I wanted a place where I could write down my thoughts without them being stored in the cloud or connected to an account (notes, onenote, evernote, docs, paper, gist, etc). I don't really like terminal text editors, notepad, or IDEs for writing, so I made this very simple notepad. It's a <body> html tag with the contenteditable attribute making it editable, and some <style>.
To save a note just store it on disk (cmd/ctrl+s). To add images, drag and drop them onto the text area. Remove the contenteditable attribute from <body>, save, and voila, you now have a static lightweight blog post ready to be published! Formatting can be a bit wonky but should work in some browsers (cmd/ctrl+b/i/u). Copy+pasting formatted text can potentially break things a bit.
The two colors are from Solarized. Feel free to download the file and update style/markup to your preference.
> To save a note just store it on disk (cmd/ctrl+s).
What's this supposed to do? On Firefox/Win it just saves the initial blank page as you'd expect, which is not very useful. Removing the `contenteditable` attribute before saving makes no difference.
I'm not aware that there is a simple portable way to save dynamically-modified webpages; projects like TiddlyWiki have been banging their collective heads against this problem since forever.
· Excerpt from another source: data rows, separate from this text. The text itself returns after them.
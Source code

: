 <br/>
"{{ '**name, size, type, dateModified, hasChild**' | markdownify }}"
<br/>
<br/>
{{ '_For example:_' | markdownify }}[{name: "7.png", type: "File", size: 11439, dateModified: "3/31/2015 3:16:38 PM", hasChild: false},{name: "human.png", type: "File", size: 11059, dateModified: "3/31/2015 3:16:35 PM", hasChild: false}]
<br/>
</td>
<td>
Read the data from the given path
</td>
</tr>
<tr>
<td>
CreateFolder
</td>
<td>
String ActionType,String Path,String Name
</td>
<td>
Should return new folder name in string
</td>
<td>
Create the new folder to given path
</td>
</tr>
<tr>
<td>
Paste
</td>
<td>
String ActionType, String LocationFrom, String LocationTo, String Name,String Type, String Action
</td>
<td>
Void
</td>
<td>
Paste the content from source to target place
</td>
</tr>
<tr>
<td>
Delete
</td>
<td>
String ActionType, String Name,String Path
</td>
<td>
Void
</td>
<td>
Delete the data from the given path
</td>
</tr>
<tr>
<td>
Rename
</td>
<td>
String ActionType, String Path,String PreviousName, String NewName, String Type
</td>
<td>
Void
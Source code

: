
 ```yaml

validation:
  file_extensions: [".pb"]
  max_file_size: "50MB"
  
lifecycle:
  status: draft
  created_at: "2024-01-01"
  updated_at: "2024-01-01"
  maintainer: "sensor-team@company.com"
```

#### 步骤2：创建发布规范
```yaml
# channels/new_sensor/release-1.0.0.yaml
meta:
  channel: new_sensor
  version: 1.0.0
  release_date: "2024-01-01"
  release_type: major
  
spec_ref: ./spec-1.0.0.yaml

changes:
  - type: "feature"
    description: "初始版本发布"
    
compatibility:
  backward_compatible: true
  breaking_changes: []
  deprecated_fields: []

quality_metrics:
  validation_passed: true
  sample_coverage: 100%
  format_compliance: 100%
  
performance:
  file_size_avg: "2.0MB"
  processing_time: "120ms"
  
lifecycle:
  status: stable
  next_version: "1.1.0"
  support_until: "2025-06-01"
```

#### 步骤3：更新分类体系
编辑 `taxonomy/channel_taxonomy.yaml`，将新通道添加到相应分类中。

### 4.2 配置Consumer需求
> I'm not aware that there is a simple portable way to save dynamically-modified webpages; projects like TiddlyWiki have been banging their collective heads against this problem since forever.
You might be interested in a new way to create websites I'm creating. Websites are stored as JSON, and a small Javascript engine file writes these directly to the DOM.
This makes the site very easy to dynamically modify and save, which is the basis for this as a hosting service - the site itself contains a site editor that outputs the site as JSON, and uploads itself to S3.
I'm not sure how that helps with the problem we're talking about. The value proposition of something like TiddlyWiki is that your site is just a file. For local use you don't even need a webserver.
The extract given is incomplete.